Alain Jakubowicz, président de la Licra précise : « Pour le meilleur comme pour le pire, les nouvelles technologies sont au cœur du fonctionnement et du développement de nos sociétés. Le nombre de contenus délictueux sur Internet et les réseaux sociaux pour lesquels la Licra est sollicités augmente sans cesse de façon exponentielle. Alors que faire ? Lutter contre le pire, par la justice, l’éducation, la responsabilisation, en utilisant le meilleur, la technologie, au service de nos combats. »
Géolocalisation des tags racistes : une photo, un clic. Grâce à l’application, tout tag raciste pourra désormais être géolocalisé et traité en un temps record par la plateforme juridique de la Licra en collaboration avec les services municipaux des villes concernées.
Aide aux victimes et assistance juridique d’urgence : l’app-Licra renforce encore l’accessibilité du service juridique de la Licra qui vient en aide aux victimes et aux témoins. Droits, conseils, bons réflexes à adopter, elle fournit un accès direct et facile aux informations indispensables.

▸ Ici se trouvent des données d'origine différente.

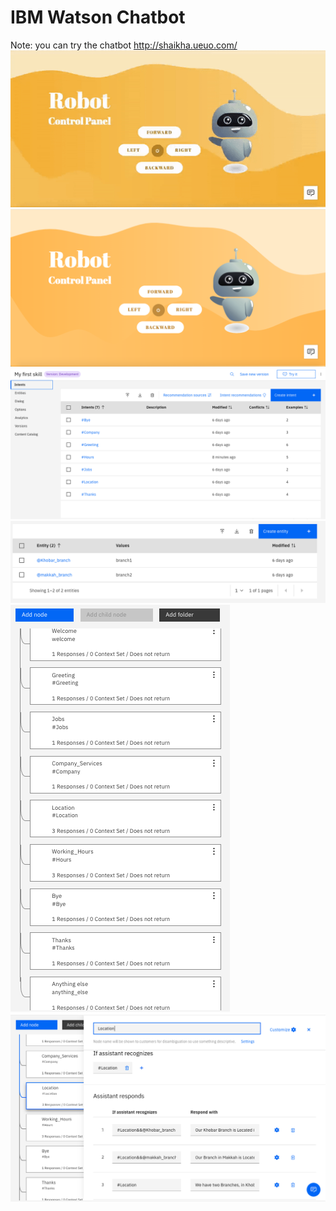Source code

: # IBM Watson Chatbot

Note: you can try the chatbot  http://shaikha.ueuo.com/ 
![](myres.gif)
![Screenshot](w.png)
![Screenshot](1.png)
![Screenshot](2.png)
![Screenshot](3.png)
![Screenshot](4.png)
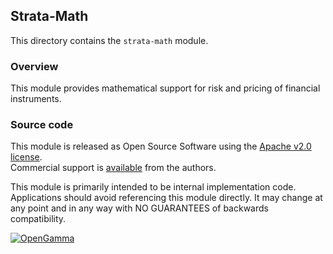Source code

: Strata-Math
-----------
This directory contains the `strata-math` module.

### Overview

This module provides mathematical support for risk and pricing of financial instruments.


### Source code

This module is released as Open Source Software using the
[Apache v2.0 license](https://www.apache.org/licenses/LICENSE-2.0.html).  
Commercial support is [available](https://opengamma.com/) from the authors.

This module is primarily intended to be internal implementation code.
Applications should avoid referencing this module directly.
It may change at any point and in any way with NO GUARANTEES of backwards compatibility.

[![OpenGamma](https://s3-eu-west-1.amazonaws.com/og-public-downloads/og-logo-alpha.png "OpenGamma")](https://opengamma.com/)
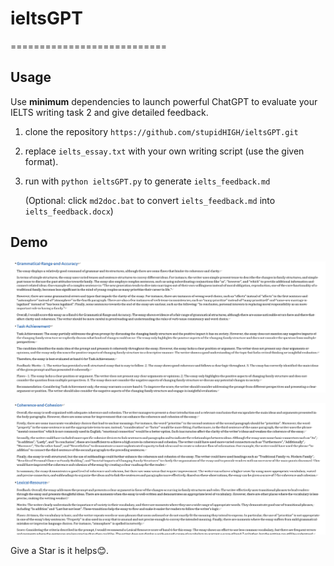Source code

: # ieltsGPT

===========================

## Usage

Use **minimum** dependencies to launch powerful ChatGPT to evaluate your IELTS writing task 2 and give detailed feedback.

1. clone the repository `https://github.com/stupidHIGH/ieltsGPT.git`

2. replace `ielts_essay.txt` with your own writing script (use the given format).

3. run with `python ieltsGPT.py` to generate `ielts_feedback.md`

   (Optional: click `md2doc.bat` to convert `ielts_feedback.md` into `ielts_feedback.docx`)

## Demo

![image](resources/feedback_1.png)

![image](resources/feedback_2.png)


Give a Star is it helps:blush:.
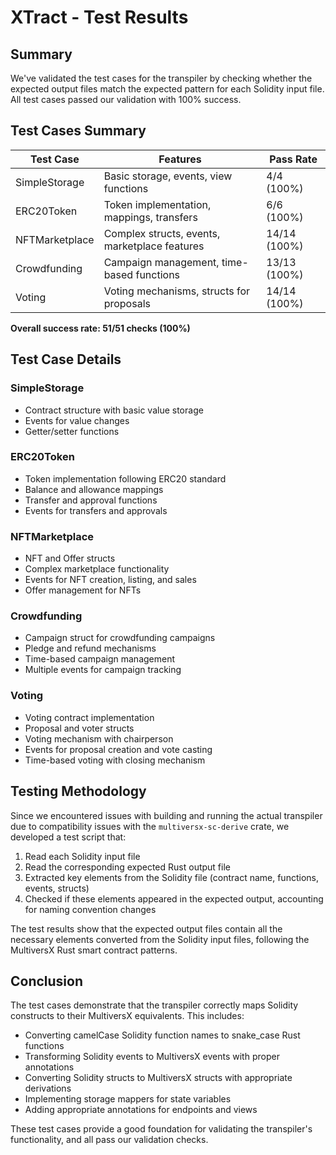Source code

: # XTract - Test Results

## Summary

We've validated the test cases for the transpiler by checking whether the expected output files match the expected pattern for each Solidity input file. All test cases passed our validation with 100% success.

## Test Cases Summary

| Test Case | Features | Pass Rate |
|-----------|----------|-----------|
| SimpleStorage | Basic storage, events, view functions | 4/4 (100%) |
| ERC20Token | Token implementation, mappings, transfers | 6/6 (100%) |
| NFTMarketplace | Complex structs, events, marketplace features | 14/14 (100%) |
| Crowdfunding | Campaign management, time-based functions | 13/13 (100%) |
| Voting | Voting mechanisms, structs for proposals | 14/14 (100%) |

**Overall success rate: 51/51 checks (100%)**

## Test Case Details

### SimpleStorage
- Contract structure with basic value storage
- Events for value changes
- Getter/setter functions

### ERC20Token
- Token implementation following ERC20 standard
- Balance and allowance mappings
- Transfer and approval functions
- Events for transfers and approvals

### NFTMarketplace
- NFT and Offer structs
- Complex marketplace functionality
- Events for NFT creation, listing, and sales
- Offer management for NFTs

### Crowdfunding
- Campaign struct for crowdfunding campaigns
- Pledge and refund mechanisms
- Time-based campaign management
- Multiple events for campaign tracking

### Voting
- Voting contract implementation
- Proposal and voter structs
- Voting mechanism with chairperson
- Events for proposal creation and vote casting
- Time-based voting with closing mechanism

## Testing Methodology

Since we encountered issues with building and running the actual transpiler due to compatibility issues with the `multiversx-sc-derive` crate, we developed a test script that:

1. Read each Solidity input file
2. Read the corresponding expected Rust output file
3. Extracted key elements from the Solidity file (contract name, functions, events, structs)
4. Checked if these elements appeared in the expected output, accounting for naming convention changes

The test results show that the expected output files contain all the necessary elements converted from the Solidity input files, following the MultiversX Rust smart contract patterns.

## Conclusion

The test cases demonstrate that the transpiler correctly maps Solidity constructs to their MultiversX equivalents. This includes:

- Converting camelCase Solidity function names to snake_case Rust functions
- Transforming Solidity events to MultiversX events with proper annotations
- Converting Solidity structs to MultiversX structs with appropriate derivations
- Implementing storage mappers for state variables
- Adding appropriate annotations for endpoints and views

These test cases provide a good foundation for validating the transpiler's functionality, and all pass our validation checks. 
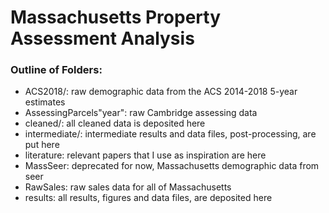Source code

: # Massachusetts Property Assessment Analysis

### Outline of Folders:
- ACS2018/: raw demographic data from the ACS 2014-2018 5-year estimates
- AssessingParcels"year": raw Cambridge assessing data
- cleaned/: all cleaned data is deposited here
- intermediate/: intermediate results and data files, post-processing, are put here
- literature: relevant papers that I use as inspiration are here
- MassSeer: deprecated for now, Massachusetts demographic data from seer
- RawSales: raw sales data for all of Massachusetts
- results: all results, figures and data files, are deposited here

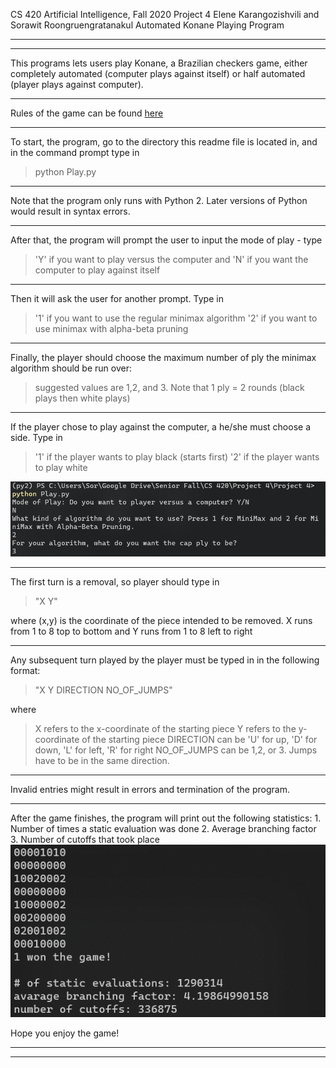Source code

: CS 420 Artificial Intelligence, Fall 2020
Project 4
Elene Karangozishvili and Sorawit Roongruengratanakul
Automated Konane Playing Program
***************************************************************************
***************************************************************************
This programs lets users play Konane, a Brazilian
checkers game, either completely automated (computer
plays against itself) or half automated (player
plays against computer).
***************************************************************************
Rules of the game can be found [here](https://en.wikipedia.org/wiki/Konane)
***************************************************************************
To start, the program, go to the directory this readme
file is located in, and in the command prompt type in
> python Play.py

***************************************************************************
Note that the program only runs with Python 2. Later
versions of Python would result in syntax errors.
***************************************************************************
After that, the program will prompt the user to input
the mode of play - type
>  'Y' if you want to play versus the computer and
'N' if you want the computer to play against itself

***************************************************************************
Then it will ask the user for another prompt. Type in
> '1' if you want to use the regular minimax algorithm
'2' if you want to use minimax with alpha-beta pruning

***************************************************************************
Finally, the player should choose the maximum number of ply the
minimax algorithm should be run over:
>  suggested values are 1,2, and 3. Note that 1 ply = 2 rounds (black plays then white plays)

***************************************************************************
If the player chose to play against the computer, a he/she must
choose a side. Type in
> '1' if the player wants to play black (starts first)
'2' if the player wants to play white

![See the sample screenshot below](game_start.PNG)
***************************************************************************
The first turn is a removal, so player should type in
> "X Y"

where (x,y) is the coordinate of the piece intended to be removed.
X runs from 1 to 8 top to bottom and Y runs from 1 to 8 left to right
***************************************************************************
Any subsequent turn played by the player must be typed in in the
following format:
> "X Y DIRECTION NO_OF_JUMPS"

where
> X refers to the x-coordinate of the starting piece
Y refers to the y-coordinate of the starting piece
DIRECTION can be 'U' for up, 'D' for down, 'L' for left, 'R' for right
NO_OF_JUMPS can be 1,2, or 3. Jumps have to be in the same direction.

***************************************************************************
Invalid entries might result in errors and termination of the
program.
***************************************************************************
After the game finishes, the program will print out the following
statistics:
    1. Number of times a static evaluation was done
    2. Average branching factor
    3. Number of cutoffs that took place
![See the sample screenshot below](game_end.PNG)

Hope you enjoy the game!
***************************************************************************
***************************************************************************
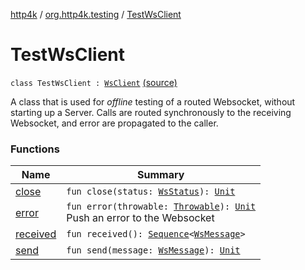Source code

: [http4k](../../index.md) / [org.http4k.testing](../index.md) / [TestWsClient](./index.md)

# TestWsClient

`class TestWsClient : `[`WsClient`](../-ws-client/index.md) [(source)](https://github.com/http4k/http4k/blob/master/http4k-core/src/main/kotlin/org/http4k/testing/wsClient.kt#L25)

A class that is used for *offline* testing of a routed Websocket, without starting up a Server. Calls
are routed synchronously to the receiving Websocket, and error are propagated to the caller.

### Functions

| Name | Summary |
|---|---|
| [close](close.md) | `fun close(status: `[`WsStatus`](../../org.http4k.websocket/-ws-status/index.md)`): `[`Unit`](https://kotlinlang.org/api/latest/jvm/stdlib/kotlin/-unit/index.html) |
| [error](error.md) | `fun error(throwable: `[`Throwable`](https://kotlinlang.org/api/latest/jvm/stdlib/kotlin/-throwable/index.html)`): `[`Unit`](https://kotlinlang.org/api/latest/jvm/stdlib/kotlin/-unit/index.html)<br>Push an error to the Websocket |
| [received](received.md) | `fun received(): `[`Sequence`](https://kotlinlang.org/api/latest/jvm/stdlib/kotlin.sequences/-sequence/index.html)`<`[`WsMessage`](../../org.http4k.websocket/-ws-message/index.md)`>` |
| [send](send.md) | `fun send(message: `[`WsMessage`](../../org.http4k.websocket/-ws-message/index.md)`): `[`Unit`](https://kotlinlang.org/api/latest/jvm/stdlib/kotlin/-unit/index.html) |
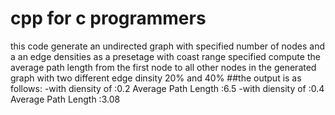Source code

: # cpp for c programmers
 this code generate an undirected graph with specified number of nodes and a an edge densities as a presetage
 with coast range specified
 compute the average path length from the first node to all other nodes in the generated graph with two different edge dinsity
 20% and 40% 
 ##the output is as follows:
			-with diensity of :0.2 Average Path Length :6.5
			-with diensity of :0.4 Average Path Length :3.08
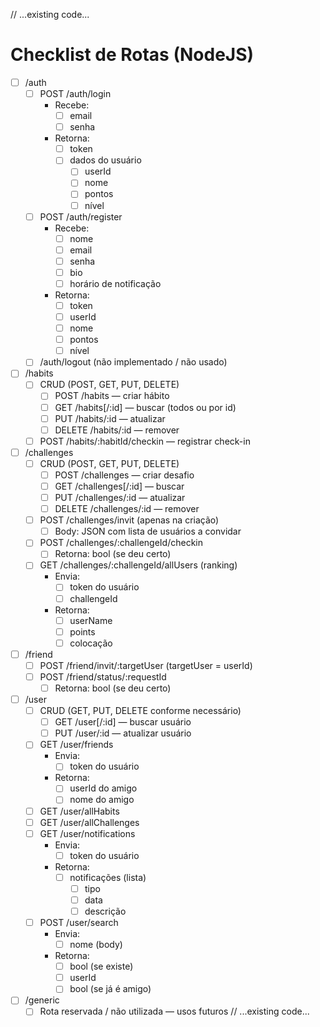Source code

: // ...existing code...
# Checklist de Rotas (NodeJS)

- [ ] /auth
    - [ ] POST /auth/login
        - Recebe:
            - [ ] email
            - [ ] senha
        - Retorna:
            - [ ] token
            - [ ] dados do usuário
                - [ ] userId
                - [ ] nome
                - [ ] pontos
                - [ ] nível
    - [ ] POST /auth/register
        - Recebe:
            - [ ] nome
            - [ ] email
            - [ ] senha
            - [ ] bio
            - [ ] horário de notificação
        - Retorna:
            - [ ] token
            - [ ] userId
            - [ ] nome
            - [ ] pontos
            - [ ] nível
    - [ ] /auth/logout (não implementado / não usado)

- [ ] /habits
    - [ ] CRUD (POST, GET, PUT, DELETE)
        - [ ] POST /habits — criar hábito
        - [ ] GET /habits[/:id] — buscar (todos ou por id)
        - [ ] PUT /habits/:id — atualizar
        - [ ] DELETE /habits/:id — remover
    - [ ] POST /habits/:habitId/checkin — registrar check-in

- [ ] /challenges
    - [ ] CRUD (POST, GET, PUT, DELETE)
        - [ ] POST /challenges — criar desafio
        - [ ] GET /challenges[/:id] — buscar
        - [ ] PUT /challenges/:id — atualizar
        - [ ] DELETE /challenges/:id — remover
    - [ ] POST /challenges/invit (apenas na criação)
        - [ ] Body: JSON com lista de usuários a convidar
    - [ ] POST /challenges/:challengeId/checkin
        - [ ] Retorna: bool (se deu certo)
    - [ ] GET /challenges/:challengeId/allUsers (ranking)
        - Envia:
            - [ ] token do usuário
            - [ ] challengeId
        - Retorna:
            - [ ] userName
            - [ ] points
            - [ ] colocação

- [ ] /friend
    - [ ] POST /friend/invit/:targetUser (targetUser = userId)
    - [ ] POST /friend/status/:requestId
        - [ ] Retorna: bool (se deu certo)

- [ ] /user
    - [ ] CRUD (GET, PUT, DELETE conforme necessário)
        - [ ] GET /user[/:id] — buscar usuário
        - [ ] PUT /user/:id — atualizar usuário
    - [ ] GET /user/friends
        - Envia:
            - [ ] token do usuário
        - Retorna:
            - [ ] userId do amigo
            - [ ] nome do amigo
    - [ ] GET /user/allHabits
    - [ ] GET /user/allChallenges
    - [ ] GET /user/notifications
        - Envia:
            - [ ] token do usuário
        - Retorna:
            - [ ] notificações (lista)
                - [ ] tipo
                - [ ] data
                - [ ] descrição
    - [ ] POST /user/search
        - Envia:
            - [ ] nome (body)
        - Retorna:
            - [ ] bool (se existe)
            - [ ] userId
            - [ ] bool (se já é amigo)

- [ ] /generic
    - [ ] Rota reservada / não utilizada — usos futuros
// ...existing code...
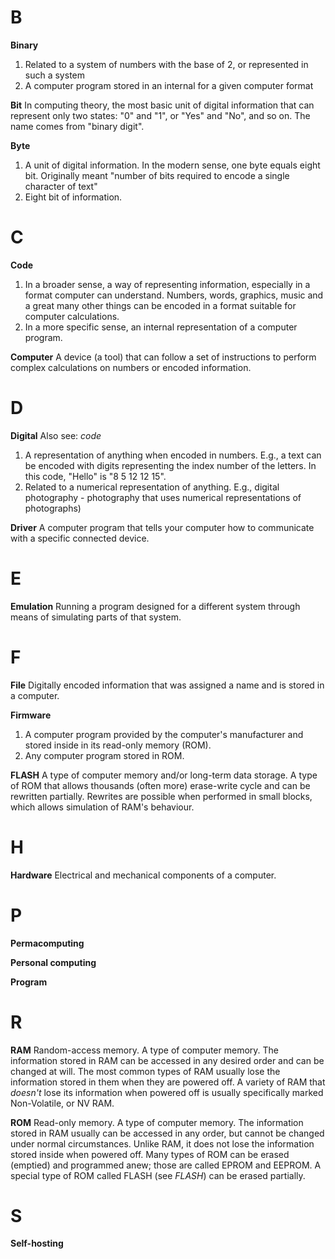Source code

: # B
**Binary**
1. Related to a system of numbers with the base of 2, or represented in such a system
2. A computer program stored in an internal for a given computer format

**Bit**
In computing theory, the most basic unit of digital information that can represent only two states: "0" and "1", or "Yes" and "No", and so on. The name comes from "binary digit".

**Byte**
1. A unit of digital information. In the modern sense, one byte equals eight bit. Originally meant "number of bits required to encode a single character of text"
2. Eight bit of information.

# C
**Code**
1. In a broader sense, a way of representing information, especially in a format computer can understand. Numbers, words, graphics, music and a great many other things can be encoded in a format suitable for computer calculations.
2. In a more specific sense, an internal representation of a computer program.

**Computer**
A device (a tool) that can follow a set of instructions to perform complex calculations on numbers or encoded information.

# D
**Digital**
Also see: _code_
1. A representation of anything when encoded in numbers. E.g., a text can be encoded with digits representing the index number of the letters. In this code, "Hello" is "8 5 12 12 15".
2. Related to a numerical representation of anything. E.g., digital photography - photography that uses numerical representations of photographs)

**Driver**
A computer program that tells your computer how to communicate with a specific connected device.

# E
**Emulation**
Running a program designed for a different system through means of simulating parts of that system.

# F
**File**
Digitally encoded information that was assigned a name and is stored in a computer.

**Firmware**
1. A computer program provided by the computer's manufacturer and stored inside in its read-only memory (ROM).
2. Any computer program stored in ROM.

**FLASH**
A type of computer memory and/or long-term data storage. A type of ROM that allows thousands (often more) erase-write cycle and can be rewritten partially. Rewrites are possible when performed in small blocks, which allows simulation of RAM's behaviour.

# H
**Hardware**
Electrical and mechanical components of a computer.

# P
**Permacomputing**

**Personal computing**

**Program**

# R
**RAM**
Random-access memory. A type of computer memory. The information stored in RAM can be accessed in any desired order and can be changed at will. The most common types of RAM usually lose the information stored in them when they are powered off. A variety of RAM that _doesn't_ lose its information when powered off is usually specifically marked Non-Volatile, or NV RAM.

**ROM**
Read-only memory. A type of computer memory. The information stored in RAM usually can be accessed in any order, but cannot be changed under normal circumstances. Unlike RAM, it does not lose the information stored inside when powered off. Many types of ROM can be erased (emptied) and programmed anew; those are called EPROM and EEPROM. A special type of ROM called FLASH (see _FLASH_) can be erased partially.

# S
**Self-hosting**
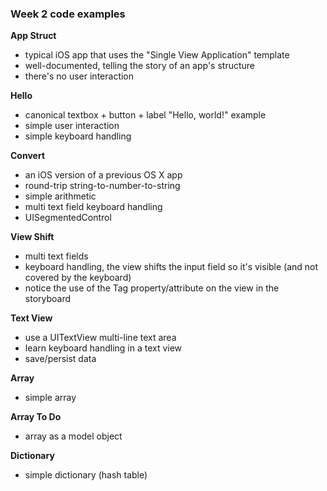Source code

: ### Week 2 code examples

**App Struct**
- typical iOS app that uses the "Single View Application" template
- well-documented, telling the story of an app's structure
- there's no user interaction

**Hello**
- canonical textbox + button + label "Hello, world!" example 
- simple user interaction
- simple keyboard handling

**Convert**
- an iOS version of a previous OS X app
- round-trip string-to-number-to-string 
- simple arithmetic
- multi text field keyboard handling
- UISegmentedControl 

**View Shift**
- multi text fields
- keyboard handling, the view shifts the input field so it's visible (and not covered by the keyboard)
- notice the use of the Tag property/attribute on the view in the storyboard

**Text View**
- use a UITextView multi-line text area
- learn keyboard handling in a text view
- save/persist data

**Array**
- simple array

**Array To Do**
- array as a model object

**Dictionary**
- simple dictionary (hash table)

Guide témoins : que faire en cas d’agression ou de discrimination de nature raciste ? Les premières minutes sont essentielles pour agir. L’application guide les témoins pas à pas quant aux démarches à accomplir.
Education et fil info : abécédaire antiraciste, actualités de la Licra et de la lutte antiraciste en temps réel, partage d’informations, l’app-Licra fournira toutes les données utiles pour s’informer et convaincre.